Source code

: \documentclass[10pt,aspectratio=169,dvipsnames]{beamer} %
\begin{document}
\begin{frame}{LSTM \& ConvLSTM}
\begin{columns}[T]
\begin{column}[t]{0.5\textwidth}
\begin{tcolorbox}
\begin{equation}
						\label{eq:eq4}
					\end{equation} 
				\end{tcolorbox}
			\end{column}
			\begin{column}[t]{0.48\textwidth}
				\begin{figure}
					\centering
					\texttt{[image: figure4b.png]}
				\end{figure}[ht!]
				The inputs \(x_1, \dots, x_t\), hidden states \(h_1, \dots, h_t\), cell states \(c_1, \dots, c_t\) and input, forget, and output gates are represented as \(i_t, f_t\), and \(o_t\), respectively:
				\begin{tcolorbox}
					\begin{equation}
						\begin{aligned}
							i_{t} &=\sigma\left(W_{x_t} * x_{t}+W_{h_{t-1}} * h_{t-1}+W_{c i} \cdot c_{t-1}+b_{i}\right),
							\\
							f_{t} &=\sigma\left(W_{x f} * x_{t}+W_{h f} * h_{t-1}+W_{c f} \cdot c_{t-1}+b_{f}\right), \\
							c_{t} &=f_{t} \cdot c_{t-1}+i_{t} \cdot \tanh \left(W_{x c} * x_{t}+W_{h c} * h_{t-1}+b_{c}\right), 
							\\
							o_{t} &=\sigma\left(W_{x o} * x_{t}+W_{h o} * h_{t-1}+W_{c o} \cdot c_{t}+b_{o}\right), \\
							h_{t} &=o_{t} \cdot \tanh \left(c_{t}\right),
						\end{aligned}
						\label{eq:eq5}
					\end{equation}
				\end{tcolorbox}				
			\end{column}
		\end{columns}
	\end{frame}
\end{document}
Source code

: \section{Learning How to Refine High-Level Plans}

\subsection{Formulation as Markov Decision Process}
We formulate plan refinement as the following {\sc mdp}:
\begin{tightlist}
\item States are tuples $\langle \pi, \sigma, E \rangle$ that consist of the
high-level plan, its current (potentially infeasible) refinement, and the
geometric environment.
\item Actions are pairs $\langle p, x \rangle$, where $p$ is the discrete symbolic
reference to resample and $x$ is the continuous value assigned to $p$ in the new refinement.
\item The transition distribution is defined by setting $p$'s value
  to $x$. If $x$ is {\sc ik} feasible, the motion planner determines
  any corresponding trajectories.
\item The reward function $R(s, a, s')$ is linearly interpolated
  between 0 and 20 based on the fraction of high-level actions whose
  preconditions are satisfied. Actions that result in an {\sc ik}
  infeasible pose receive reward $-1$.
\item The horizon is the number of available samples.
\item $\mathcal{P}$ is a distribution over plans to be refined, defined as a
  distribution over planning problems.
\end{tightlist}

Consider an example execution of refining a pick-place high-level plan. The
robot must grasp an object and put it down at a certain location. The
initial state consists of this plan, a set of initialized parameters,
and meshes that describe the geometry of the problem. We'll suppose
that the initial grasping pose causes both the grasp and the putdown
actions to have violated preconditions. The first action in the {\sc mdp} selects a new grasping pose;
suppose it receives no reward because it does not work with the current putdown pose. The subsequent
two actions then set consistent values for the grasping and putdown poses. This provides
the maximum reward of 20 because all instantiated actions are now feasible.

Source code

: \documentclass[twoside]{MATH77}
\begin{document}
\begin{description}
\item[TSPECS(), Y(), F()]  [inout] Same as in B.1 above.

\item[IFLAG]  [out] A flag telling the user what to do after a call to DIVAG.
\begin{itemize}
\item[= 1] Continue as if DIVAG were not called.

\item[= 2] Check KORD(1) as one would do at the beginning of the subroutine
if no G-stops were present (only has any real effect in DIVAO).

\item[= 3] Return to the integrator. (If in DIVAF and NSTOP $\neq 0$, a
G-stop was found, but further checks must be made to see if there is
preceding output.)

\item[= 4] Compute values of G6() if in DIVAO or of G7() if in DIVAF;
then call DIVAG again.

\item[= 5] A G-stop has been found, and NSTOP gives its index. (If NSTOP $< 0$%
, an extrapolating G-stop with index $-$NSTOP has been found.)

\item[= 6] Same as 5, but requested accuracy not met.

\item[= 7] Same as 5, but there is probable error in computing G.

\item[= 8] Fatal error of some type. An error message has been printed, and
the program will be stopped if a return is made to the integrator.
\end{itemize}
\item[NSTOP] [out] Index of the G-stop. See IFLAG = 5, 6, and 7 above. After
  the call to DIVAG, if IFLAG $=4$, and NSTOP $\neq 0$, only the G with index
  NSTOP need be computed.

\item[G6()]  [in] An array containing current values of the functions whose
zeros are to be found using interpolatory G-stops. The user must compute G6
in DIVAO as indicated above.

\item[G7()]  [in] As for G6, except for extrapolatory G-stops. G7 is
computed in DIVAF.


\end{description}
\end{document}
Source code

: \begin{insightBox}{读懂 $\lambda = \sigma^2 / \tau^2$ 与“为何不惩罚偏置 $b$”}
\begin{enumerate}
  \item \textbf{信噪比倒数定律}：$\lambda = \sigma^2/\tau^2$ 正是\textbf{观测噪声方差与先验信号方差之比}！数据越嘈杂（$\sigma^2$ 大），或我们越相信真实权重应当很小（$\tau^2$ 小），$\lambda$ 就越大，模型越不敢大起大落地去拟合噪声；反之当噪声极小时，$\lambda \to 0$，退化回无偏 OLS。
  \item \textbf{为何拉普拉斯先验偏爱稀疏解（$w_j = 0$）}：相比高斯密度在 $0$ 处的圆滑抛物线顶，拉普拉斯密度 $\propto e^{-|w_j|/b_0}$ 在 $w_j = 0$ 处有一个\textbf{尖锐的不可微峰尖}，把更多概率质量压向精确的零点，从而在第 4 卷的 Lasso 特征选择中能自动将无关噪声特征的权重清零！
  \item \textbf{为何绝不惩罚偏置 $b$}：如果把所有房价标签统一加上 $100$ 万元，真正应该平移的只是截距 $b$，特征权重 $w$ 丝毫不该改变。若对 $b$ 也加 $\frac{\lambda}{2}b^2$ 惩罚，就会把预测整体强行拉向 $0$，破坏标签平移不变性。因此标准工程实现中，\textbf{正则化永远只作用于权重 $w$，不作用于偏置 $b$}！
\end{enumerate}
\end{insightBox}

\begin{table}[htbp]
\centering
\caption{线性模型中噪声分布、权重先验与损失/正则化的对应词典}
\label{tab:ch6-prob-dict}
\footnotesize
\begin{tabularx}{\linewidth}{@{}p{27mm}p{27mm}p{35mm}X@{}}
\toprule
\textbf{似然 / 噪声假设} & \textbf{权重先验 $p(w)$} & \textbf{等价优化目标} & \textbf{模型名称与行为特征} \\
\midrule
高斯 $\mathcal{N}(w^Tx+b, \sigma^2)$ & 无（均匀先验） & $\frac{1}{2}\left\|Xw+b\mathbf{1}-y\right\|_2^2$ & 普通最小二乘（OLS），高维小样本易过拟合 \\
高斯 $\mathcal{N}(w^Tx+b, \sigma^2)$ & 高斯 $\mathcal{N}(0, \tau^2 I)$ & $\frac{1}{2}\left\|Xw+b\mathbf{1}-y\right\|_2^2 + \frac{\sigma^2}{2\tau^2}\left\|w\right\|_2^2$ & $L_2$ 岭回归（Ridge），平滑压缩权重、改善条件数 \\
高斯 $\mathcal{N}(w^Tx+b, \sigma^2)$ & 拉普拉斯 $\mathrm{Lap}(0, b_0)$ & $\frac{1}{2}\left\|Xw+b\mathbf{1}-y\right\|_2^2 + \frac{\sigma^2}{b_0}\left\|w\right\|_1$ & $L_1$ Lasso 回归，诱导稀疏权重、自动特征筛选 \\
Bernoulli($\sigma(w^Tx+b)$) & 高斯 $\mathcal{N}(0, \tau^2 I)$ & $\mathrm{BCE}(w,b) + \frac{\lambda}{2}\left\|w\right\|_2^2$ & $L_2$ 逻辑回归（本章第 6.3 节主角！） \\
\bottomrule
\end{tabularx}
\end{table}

┄┄┄┄┄┄

_What you should do_
Scan the data above for the word "DIVAO", then copy every line that holds it.

_Exercise solution_
if no G-stops were present (only has any real effect in DIVAO).
\item[= 4] Compute values of G6() if in DIVAO or of G7() if in DIVAF;
in DIVAO as indicated above.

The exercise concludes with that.